No transmite el pánico social del coronavirus ni la polémica de la «ley de libertad sexual», tampoco la emoción de un Clásico, el impacto mediático del feminismo o el morbo de La Isla de las Tentaciones –ojo, no todo está al mismo nivel–. Simplemente es menos noticia porque no queremos que sea noticia. Políticos, prensa y sociedad civil miran para otro lado ante la crisis de refugiados que se vive ahora al otro lado de Europa.
El eterno empeoramiento del avispero de Oriente Próximo ha propiciado que miles de personas se encuentren abandonadas a su suerte muy cerca de aquí, sin protección internacional y sin asistencia humanitaria. Gente que por otra parte lleva años huyendo de la guerra, del hambre y de la muerte. El conjunto de la Unión Europea calla, su país de origen es un infierno, Grecia rechaza de malas maneras a miles de familias, Turquía escurre el bulto y la frontera entre ambos países se convierte en el escenario de una tragedia sin precedentes donde los refugiados se quedan sin asilo, sin esperanza y, en algunos casos, sin vida. Nuestra capacidad organizativa, nuestra sensibilidad ante el dolor y nuestros centros de interés se bloquean cuando toca dar una respuesta generosa y responsable ante las crisis humanitarias, porque ni dan votos ni son potenciales consumidores.

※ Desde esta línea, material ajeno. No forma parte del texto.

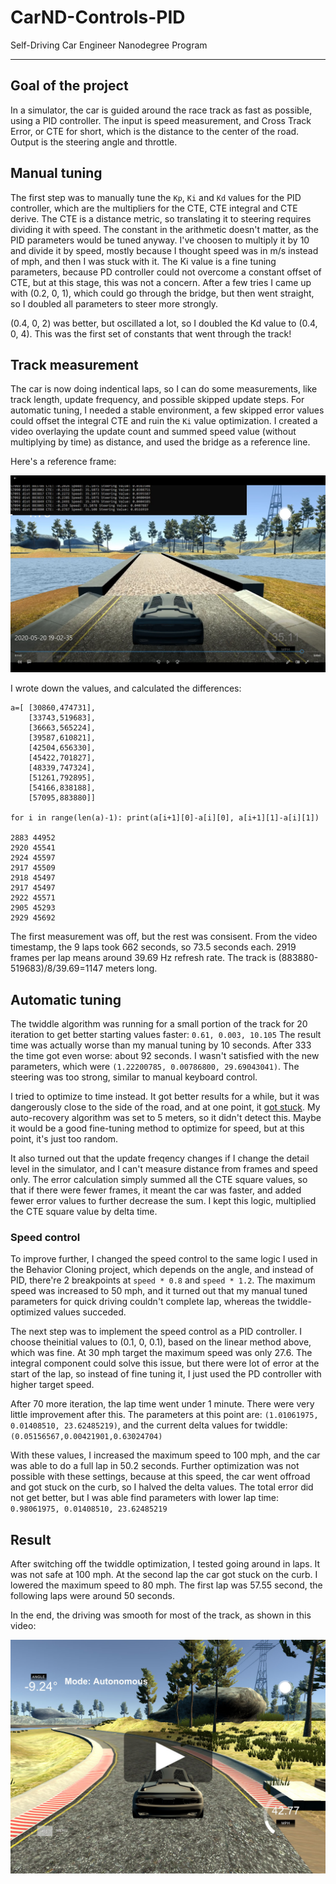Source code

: # CarND-Controls-PID
Self-Driving Car Engineer Nanodegree Program

---
## Goal of the project

In a simulator, the car is guided around the race track as fast as possible, using a PID controller.
The input is speed measurement, and Cross Track Error, or CTE for short, which is the distance to the center of the road.
Output is the steering angle and throttle.

## Manual tuning

The first step was to manually tune the `Kp`, `Ki` and `Kd` values for the PID controller, which are the multipliers for the CTE, CTE integral and CTE derive.
The CTE is a distance metric, so translating it to steering requires dividing it with speed.
The constant in the arithmetic doesn't matter, as the PID parameters would be tuned anyway.
I've choosen to multiply it by 10 and divide it by speed, mostly because I thought speed was in m/s instead of mph, and then I was stuck with it.
The Ki value is a fine tuning parameters, because PD controller could not overcome a constant offset of CTE, but at this stage, this was not a concern.
After a few tries I came up with (0.2, 0, 1), which could go through the bridge, but then went straight, so I doubled all parameters to steer more strongly.

(0.4, 0, 2) was better, but oscillated a lot, so I doubled the Kd value to (0.4, 0, 4). This was the first set of constants that went through the track!

## Track measurement

The car is now doing indentical laps, so I can do some measurements, like track length, update frequency, and possible skipped update steps.
For automatic tuning, I needed a stable environment, a few skipped error values could offset the integral CTE and ruin the `Ki` value optimization.
I created a video overlaying the update count and summed speed value (without multiplying by time) as distance, and used the bridge as a reference line.

Here's a reference frame:

![track measurement](track_measurement.jpg)

I wrote down the values, and calculated the differences:
```
a=[ [30860,474731],
	[33743,519683],
	[36663,565224],
	[39587,610821],
	[42504,656330],
	[45422,701827],
	[48339,747324],
	[51261,792895],
	[54166,838188],
	[57095,883880]]

for i in range(len(a)-1): print(a[i+1][0]-a[i][0], a[i+1][1]-a[i][1])

2883 44952
2920 45541
2924 45597
2917 45509
2918 45497
2917 45497
2922 45571
2905 45293
2929 45692
```
The first measurement was off, but the rest was consisent. From the video timestamp, the 9 laps took 662 seconds, so 73.5 seconds each.
2919 frames per lap means around 39.69 Hz refresh rate. The track is (883880-519683)/8/39.69=1147 meters long.

## Automatic tuning

The twiddle algorithm was running for a small portion of the track for 20 iteration to get better starting values faster: `0.61, 0.003, 10.105`
The result time was actually worse than my manual tuning by 10 seconds. After 333 the time got even worse: about 92 seconds.
I wasn't satisfied with the new parameters, which were `(1.22200785, 0.00786800, 29.69043041)`.
The steering was too strong, similar to manual keyboard control.

I tried to optimize to time instead. It got better results for a while, but it was dangerously close to the side of the road, and at one point, it [got stuck](stuck.jpg).
My auto-recovery algorithm was set to 5 meters, so it didn't detect this. Maybe it would be a good fine-tuning method to optimize for speed, but at this point, it's just too random.

It also turned out that the update freqency changes if I change the detail level in the simulator, and I can't measure distance from frames and speed only.
The error calculation simply summed all the CTE square values, so that if there were fewer frames, it meant the car was faster, and added fewer error values to further decrease the sum.
I kept this logic, multiplied the CTE square value by delta time.

### Speed control

To improve further, I changed the speed control to the same logic I used in the Behavior Cloning project, which depends on the angle, and instead of PID, there're 2 breakpoints at `speed * 0.8` and `speed * 1.2`.
The maximum speed was increased to 50 mph, and it turned out that my manual tuned parameters for quick driving couldn't complete lap, whereas the twiddle-optimized values succeded.

The next step was to implement the speed control as a PID controller. I choose theinitial values to (0.1, 0, 0.1), based on the linear method above, which was fine.
At 30 mph target the maximum speed was only 27.6.
The integral component could solve this issue, but there were lot of error at the start of the lap, so instead of fine tuning it, I just used the PD controller with higher target speed.

After 70 more iteration, the lap time went under 1 minute. There were very little improvement after this. The parameters at this point are: `(1.01061975, 0.01408510, 23.62485219)`, and the current delta values for twiddle: `(0.05156567,0.00421901,0.63024704)`

With these values, I increased the maximum speed to 100 mph, and the car was able to do a full lap in 50.2 seconds.
Further optimization was not possible with these settings, because at this speed, the car went offroad and got stuck on the curb, so I halved the delta values.
The total error did not get better, but I was able find parameters with lower lap time: `0.98061975, 0.01408510, 23.62485219`

## Result

After switching off the twiddle optimization, I tested going around in laps. It was not safe at 100 mph.
At the second lap the car got stuck on the curb. I lowered the maximum speed to 80 mph. The first lap was 57.55 second, the following laps were around 50 seconds.

In the end, the driving was smooth for most of the track, as shown in this video:

[![Completed lap](thumbnail.jpg)](https://www.youtube.com/watch?v=HrXEVHvQLAI)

Quizás las situaciones extremas desvelan qué es lo realmente nos mueve como sociedad, y de alguna forma en las preferencias está el morbo, el dinero, el poder, la polémica, el placer y las emociones por encima de la misericordia ante el que busca salvar su vida. Pero no nos equivoquemos, la asistencia y protección de refugiados y la defensa de la dignidad de las personas no es una opción fruto de nuestro paternalismo, una estrategia política o un capricho más de oenegés o activistas insensatos, es una responsabilidad y una obligación moral que no podemos ignorar como ciudadanos, y menos aún como cristianos.